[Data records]
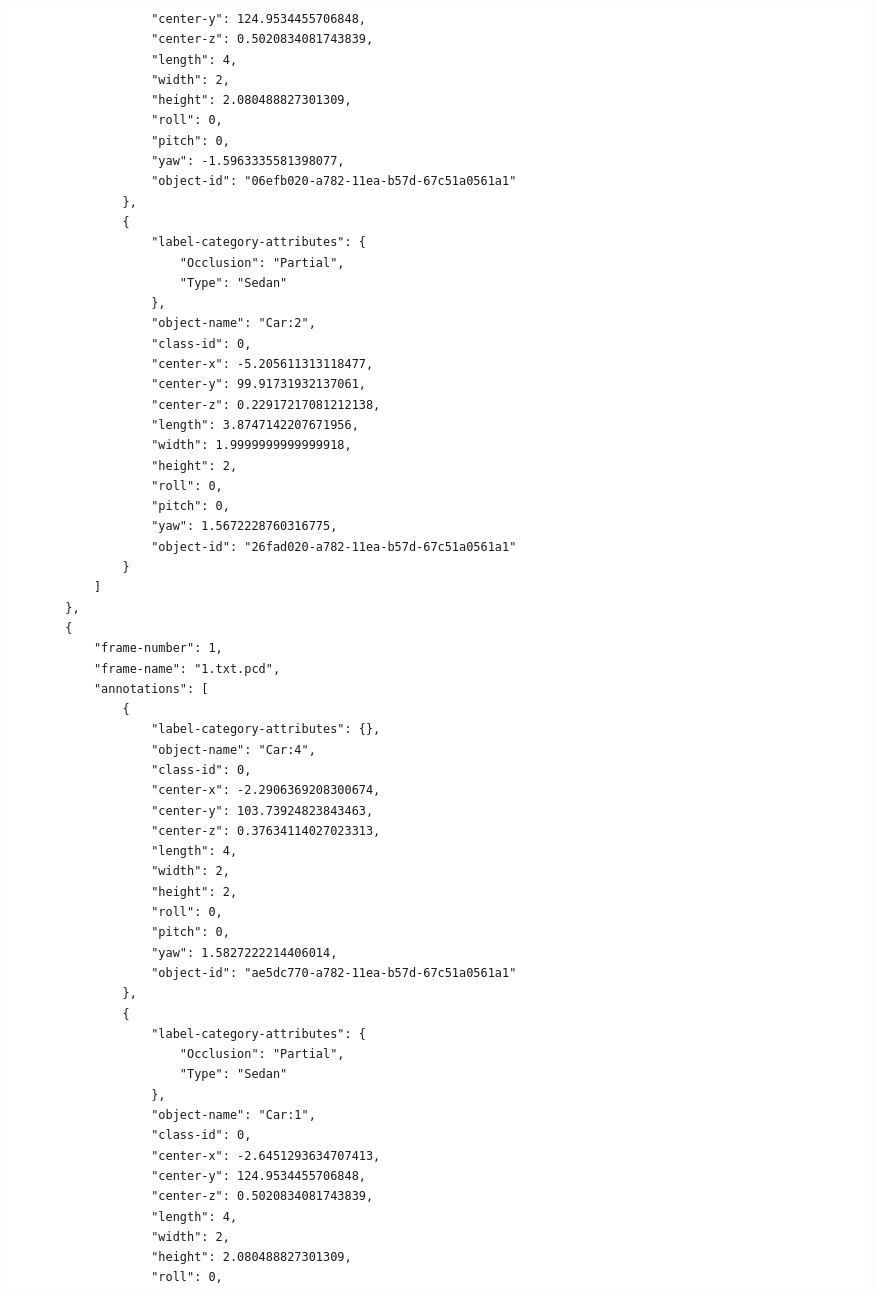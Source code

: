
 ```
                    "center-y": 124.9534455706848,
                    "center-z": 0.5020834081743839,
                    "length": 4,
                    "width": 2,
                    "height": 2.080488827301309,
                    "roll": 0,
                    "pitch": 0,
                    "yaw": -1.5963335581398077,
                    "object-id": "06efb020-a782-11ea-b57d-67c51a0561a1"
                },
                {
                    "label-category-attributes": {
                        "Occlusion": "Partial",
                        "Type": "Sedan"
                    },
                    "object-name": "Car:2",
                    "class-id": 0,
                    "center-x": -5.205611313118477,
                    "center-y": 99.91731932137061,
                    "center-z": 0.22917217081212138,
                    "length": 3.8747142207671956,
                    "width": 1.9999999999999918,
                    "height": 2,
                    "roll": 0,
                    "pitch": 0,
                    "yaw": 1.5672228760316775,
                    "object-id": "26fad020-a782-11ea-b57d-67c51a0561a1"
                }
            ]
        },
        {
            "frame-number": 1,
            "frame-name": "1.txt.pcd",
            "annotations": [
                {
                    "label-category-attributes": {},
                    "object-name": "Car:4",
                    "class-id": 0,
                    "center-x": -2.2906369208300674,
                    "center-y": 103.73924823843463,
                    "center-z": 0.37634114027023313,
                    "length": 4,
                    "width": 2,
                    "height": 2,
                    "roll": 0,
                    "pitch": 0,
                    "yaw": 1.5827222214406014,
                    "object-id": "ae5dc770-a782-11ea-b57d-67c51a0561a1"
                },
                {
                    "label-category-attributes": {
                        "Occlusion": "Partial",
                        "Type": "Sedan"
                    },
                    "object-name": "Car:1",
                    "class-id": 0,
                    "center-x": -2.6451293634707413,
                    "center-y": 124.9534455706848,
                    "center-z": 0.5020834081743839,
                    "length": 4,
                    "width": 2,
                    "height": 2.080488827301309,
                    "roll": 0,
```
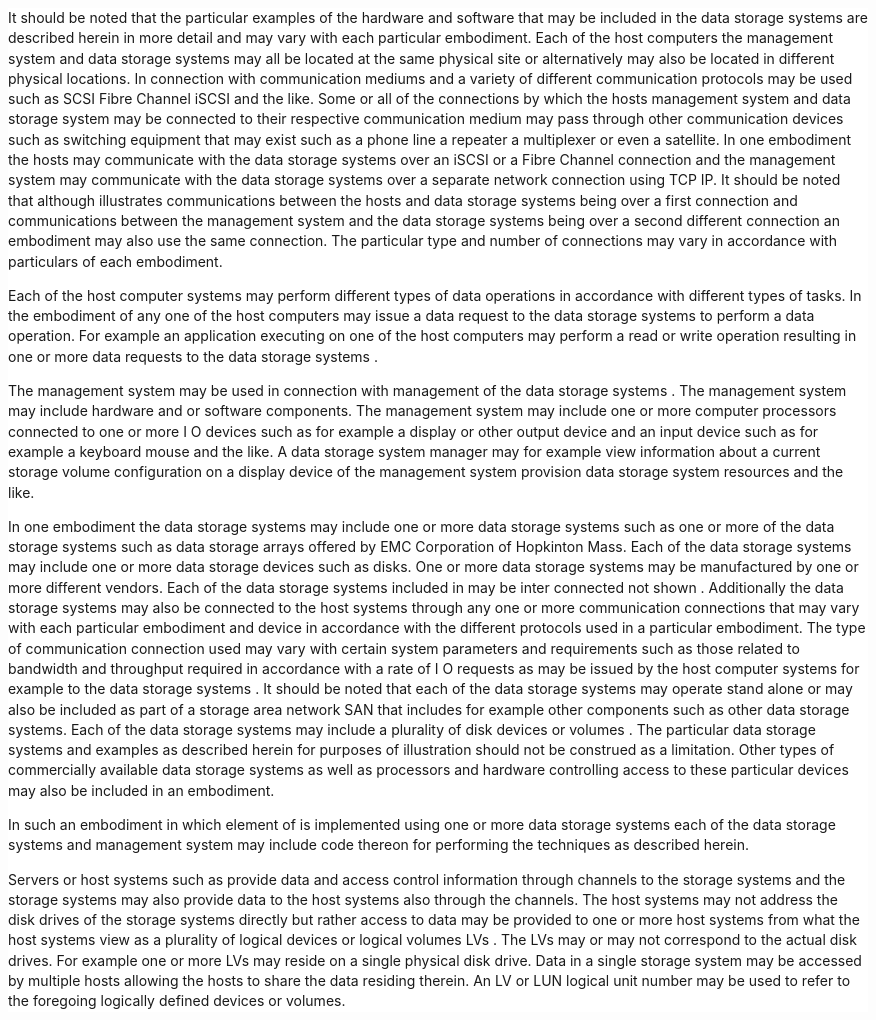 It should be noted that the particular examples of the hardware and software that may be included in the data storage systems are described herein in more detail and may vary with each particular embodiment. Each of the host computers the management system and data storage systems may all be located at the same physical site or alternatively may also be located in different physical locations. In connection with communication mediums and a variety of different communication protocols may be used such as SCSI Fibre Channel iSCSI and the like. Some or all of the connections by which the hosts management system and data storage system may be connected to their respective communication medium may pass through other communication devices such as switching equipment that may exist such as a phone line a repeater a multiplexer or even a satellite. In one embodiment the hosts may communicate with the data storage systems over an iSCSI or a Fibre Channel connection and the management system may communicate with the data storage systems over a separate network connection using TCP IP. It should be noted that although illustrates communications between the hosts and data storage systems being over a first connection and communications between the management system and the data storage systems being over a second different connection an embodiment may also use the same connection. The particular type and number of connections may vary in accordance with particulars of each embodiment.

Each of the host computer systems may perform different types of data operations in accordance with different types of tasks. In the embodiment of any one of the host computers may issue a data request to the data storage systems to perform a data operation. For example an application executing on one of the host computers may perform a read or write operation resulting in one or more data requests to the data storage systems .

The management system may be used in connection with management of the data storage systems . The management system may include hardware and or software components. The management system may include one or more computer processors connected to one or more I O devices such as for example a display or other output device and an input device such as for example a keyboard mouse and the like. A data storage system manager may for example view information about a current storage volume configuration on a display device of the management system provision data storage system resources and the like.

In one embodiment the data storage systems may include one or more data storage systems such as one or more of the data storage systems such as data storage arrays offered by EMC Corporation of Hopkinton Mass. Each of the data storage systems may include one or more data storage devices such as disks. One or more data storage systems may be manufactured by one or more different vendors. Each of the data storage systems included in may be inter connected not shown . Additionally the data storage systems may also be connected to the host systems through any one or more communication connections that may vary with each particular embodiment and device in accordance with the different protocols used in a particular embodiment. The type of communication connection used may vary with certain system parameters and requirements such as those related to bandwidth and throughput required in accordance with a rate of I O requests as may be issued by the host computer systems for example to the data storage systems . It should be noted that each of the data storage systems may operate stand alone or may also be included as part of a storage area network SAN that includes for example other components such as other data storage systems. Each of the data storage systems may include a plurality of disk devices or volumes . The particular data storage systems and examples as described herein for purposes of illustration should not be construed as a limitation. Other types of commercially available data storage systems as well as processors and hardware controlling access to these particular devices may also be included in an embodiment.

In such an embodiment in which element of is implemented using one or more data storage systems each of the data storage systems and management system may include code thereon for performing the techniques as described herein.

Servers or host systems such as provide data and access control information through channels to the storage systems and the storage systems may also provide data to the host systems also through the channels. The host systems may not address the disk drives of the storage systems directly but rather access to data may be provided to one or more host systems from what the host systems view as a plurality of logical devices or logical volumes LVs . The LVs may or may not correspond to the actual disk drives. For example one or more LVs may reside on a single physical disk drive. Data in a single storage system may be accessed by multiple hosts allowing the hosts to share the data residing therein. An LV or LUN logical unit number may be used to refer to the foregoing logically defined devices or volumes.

= WORK INSTRUCTIONS =
What's needed is an exact copy of every entry, free of pictures.

= TASK ANSWER =
Source code

:
 ```
                    "center-y": 124.9534455706848,
                    "center-z": 0.5020834081743839,
                    "length": 4,
                    "width": 2,
                    "height": 2.080488827301309,
                    "roll": 0,
                    "pitch": 0,
                    "yaw": -1.5963335581398077,
                    "object-id": "06efb020-a782-11ea-b57d-67c51a0561a1"
                },
                {
                    "label-category-attributes": {
                        "Occlusion": "Partial",
                        "Type": "Sedan"
                    },
                    "object-name": "Car:2",
                    "class-id": 0,
                    "center-x": -5.205611313118477,
                    "center-y": 99.91731932137061,
                    "center-z": 0.22917217081212138,
                    "length": 3.8747142207671956,
                    "width": 1.9999999999999918,
                    "height": 2,
                    "roll": 0,
                    "pitch": 0,
                    "yaw": 1.5672228760316775,
                    "object-id": "26fad020-a782-11ea-b57d-67c51a0561a1"
                }
            ]
        },
        {
            "frame-number": 1,
            "frame-name": "1.txt.pcd",
            "annotations": [
                {
                    "label-category-attributes": {},
                    "object-name": "Car:4",
                    "class-id": 0,
                    "center-x": -2.2906369208300674,
                    "center-y": 103.73924823843463,
                    "center-z": 0.37634114027023313,
                    "length": 4,
                    "width": 2,
                    "height": 2,
                    "roll": 0,
                    "pitch": 0,
                    "yaw": 1.5827222214406014,
                    "object-id": "ae5dc770-a782-11ea-b57d-67c51a0561a1"
                },
                {
                    "label-category-attributes": {
                        "Occlusion": "Partial",
                        "Type": "Sedan"
                    },
                    "object-name": "Car:1",
                    "class-id": 0,
                    "center-x": -2.6451293634707413,
                    "center-y": 124.9534455706848,
                    "center-z": 0.5020834081743839,
                    "length": 4,
                    "width": 2,
                    "height": 2.080488827301309,
                    "roll": 0,
```
 It should be noted that the particular examples of the hardware and software that may be included in the data storage systems are described herein in more detail and may vary with each particular embodiment. Each of the host computers the management system and data storage systems may all be located at the same physical site or alternatively may also be located in different physical locations. In connection with communication mediums and a variety of different communication protocols may be used such as SCSI Fibre Channel iSCSI and the like. Some or all of the connections by which the hosts management system and data storage system may be connected to their respective communication medium may pass through other communication devices such as switching equipment that may exist such as a phone line a repeater a multiplexer or even a satellite. In one embodiment the hosts may communicate with the data storage systems over an iSCSI or a Fibre Channel connection and the management system may communicate with the data storage systems over a separate network connection using TCP IP. It should be noted that although illustrates communications between the hosts and data storage systems being over a first connection and communications between the management system and the data storage systems being over a second different connection an embodiment may also use the same connection. The particular type and number of connections may vary in accordance with particulars of each embodiment.

Each of the host computer systems may perform different types of data operations in accordance with different types of tasks. In the embodiment of any one of the host computers may issue a data request to the data storage systems to perform a data operation. For example an application executing on one of the host computers may perform a read or write operation resulting in one or more data requests to the data storage systems .

The management system may be used in connection with management of the data storage systems . The management system may include hardware and or software components. The management system may include one or more computer processors connected to one or more I O devices such as for example a display or other output device and an input device such as for example a keyboard mouse and the like. A data storage system manager may for example view information about a current storage volume configuration on a display device of the management system provision data storage system resources and the like.

In one embodiment the data storage systems may include one or more data storage systems such as one or more of the data storage systems such as data storage arrays offered by EMC Corporation of Hopkinton Mass. Each of the data storage systems may include one or more data storage devices such as disks. One or more data storage systems may be manufactured by one or more different vendors. Each of the data storage systems included in may be inter connected not shown . Additionally the data storage systems may also be connected to the host systems through any one or more communication connections that may vary with each particular embodiment and device in accordance with the different protocols used in a particular embodiment. The type of communication connection used may vary with certain system parameters and requirements such as those related to bandwidth and throughput required in accordance with a rate of I O requests as may be issued by the host computer systems for example to the data storage systems . It should be noted that each of the data storage systems may operate stand alone or may also be included as part of a storage area network SAN that includes for example other components such as other data storage systems. Each of the data storage systems may include a plurality of disk devices or volumes . The particular data storage systems and examples as described herein for purposes of illustration should not be construed as a limitation. Other types of commercially available data storage systems as well as processors and hardware controlling access to these particular devices may also be included in an embodiment.

In such an embodiment in which element of is implemented using one or more data storage systems each of the data storage systems and management system may include code thereon for performing the techniques as described herein.

Servers or host systems such as provide data and access control information through channels to the storage systems and the storage systems may also provide data to the host systems also through the channels. The host systems may not address the disk drives of the storage systems directly but rather access to data may be provided to one or more host systems from what the host systems view as a plurality of logical devices or logical volumes LVs . The LVs may or may not correspond to the actual disk drives. For example one or more LVs may reside on a single physical disk drive. Data in a single storage system may be accessed by multiple hosts allowing the hosts to share the data residing therein. An LV or LUN logical unit number may be used to refer to the foregoing logically defined devices or volumes.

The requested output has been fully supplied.